Please note that this is an interrupt frame that is created by CPU and not a trap frame created by a software interrupt handler to save CPU state (_KTRAP_FRAME).

If an x86 processor executes in user mode (ring 3) and an interrupt happens then the stack switch occurs before the processor saves user mode stack pointer SS:ESP and pushes the rest of the interrupt frame. Pushing both SS:RSP always happens on x64 processor regardless of the current execution mode, kernel or user. Therefore the following x86 pseudo-code shows how interrupt frame is pushed on the current stack (to be precise, on the kernel space stack if the interrupt happened in user mode):

push SS
push ESP
push EFLAGS
push CS
push EIP
push ErrorCode
EIP := IDT[VectorNumber].ExtendedOffset<<16 +
   IDT[VectorNumber].Offset

Usually CS is 0×1b and SS is 0×23 for x86 Windows flat memory model so we can easily identify this pattern on raw stack data.

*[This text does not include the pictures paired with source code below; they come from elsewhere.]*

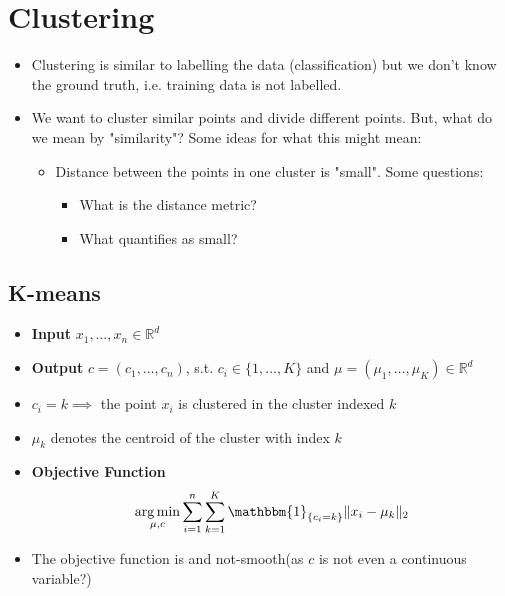 \documentclass{article}
\begin{document}
\hrfullline
\newpage

\section{Clustering}

\begin{itemize}
    \item Clustering is similar to labelling the data (classification) but we don't know the ground truth, i.e. training data is not labelled.
    \item We want to cluster similar points and divide different points. But, what do we mean by "similarity"? Some ideas for what this might mean:
        \begin{itemize}
            \item Distance between the points in one cluster is "small". Some questions:
                \begin{itemize}
                    \item What is the distance metric?
                    \item What quantifies as small?
                \end{itemize}
        \end{itemize}
\end{itemize}


\subsection{K-means}

\begin{itemize}
    \item \textbf{Input} $x_1, \dots, x_n \in \mathbb{R}^d$
    \item \textbf{Output} $c=(c_1, \dots, c_n)$, s.t. $c_i \in \{1, \dots, K\}$ and $\mu=(\mu_1, \dots, \mu_K) \in \mathbb{R}^d$
    \item $c_i=k \implies$ the point $x_i$ is clustered in the cluster indexed $k$
    \item $\mu_k$ denotes the centroid of the cluster with index $k$
    \item \textbf{Objective Function} $$\argmin_{\mu, c} \sum_{i=1}^n \sum_{k=1}^K \mathbbm{1}_{\{c_i=k\}} \Vert x_i-\mu_k \Vert_2$$
    \item The objective function is  and not-smooth(as $c$ is not even a continuous variable?)
\end{itemize}
\end{document}
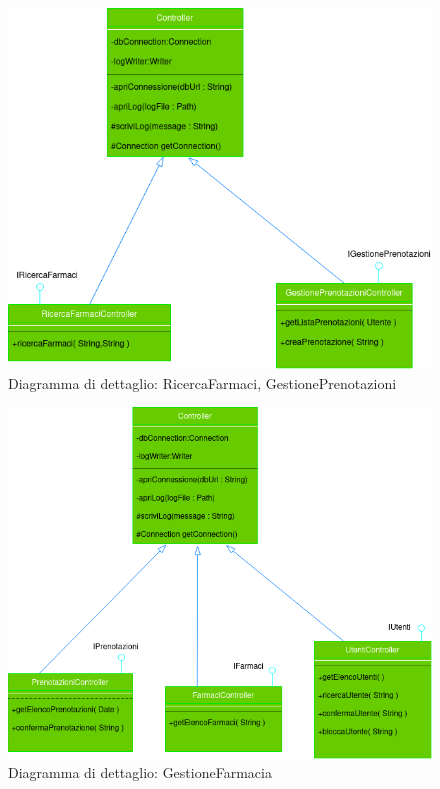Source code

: \begin{figure}[h!]
    \begin{center}
        \includegraphics[width=\textwidth]{immagini/ControllerCliente-progettazione.png}
        \caption{Diagramma di dettaglio: RicercaFarmaci, GestionePrenotazioni}
    \end{center}
\end{figure}

\newpage

\begin{figure}[h!]
    \begin{center}
        \includegraphics[width=\textwidth]{immagini/ControllerFarmacia-progettazione.png}
        \caption{Diagramma di dettaglio: GestioneFarmacia}
    \end{center}
\end{figure}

Why should we care about an interrupt frame? This is because in complete full memory dumps we can see exceptions that happened in user space and were being processed at the time the dump was saved.

Let’s look at some example:

PROCESS 89a94800 SessionId: 1 Cid: 1050 Peb: 7ffd7000 ParentCid: 08a4
DirBase: 390f5000 ObjectTable: e36ee0b8 HandleCount: 168.
Image: processA.exe
VadRoot 8981d0a0 Vads 309 Clone 0 Private 222555. Modified 10838. Locked 0.
DeviceMap e37957e0
Token e395b8f8
ElapsedTime 07:44:38.505
UserTime 00:54:52.906
KernelTime 00:00:58.109
QuotaPoolUsage[PagedPool] 550152
QuotaPoolUsage[NonPagedPool] 14200
Working Set Sizes (now,min,max) (213200, 50, 345) (852800KB, 200KB, 1380KB)
PeakWorkingSetSize 227093
VirtualSize 1032 Mb
PeakVirtualSize 1032 Mb
PageFaultCount 232357
MemoryPriority BACKGROUND
BasePriority 8
CommitCharge 233170
DebugPort 899b6a40

We see that the process has a DebugPort and the presence of it usually shows that some exception happened. Therefore if you dump all processes by entering !process 0 1 command you can search for any unhandled exceptions.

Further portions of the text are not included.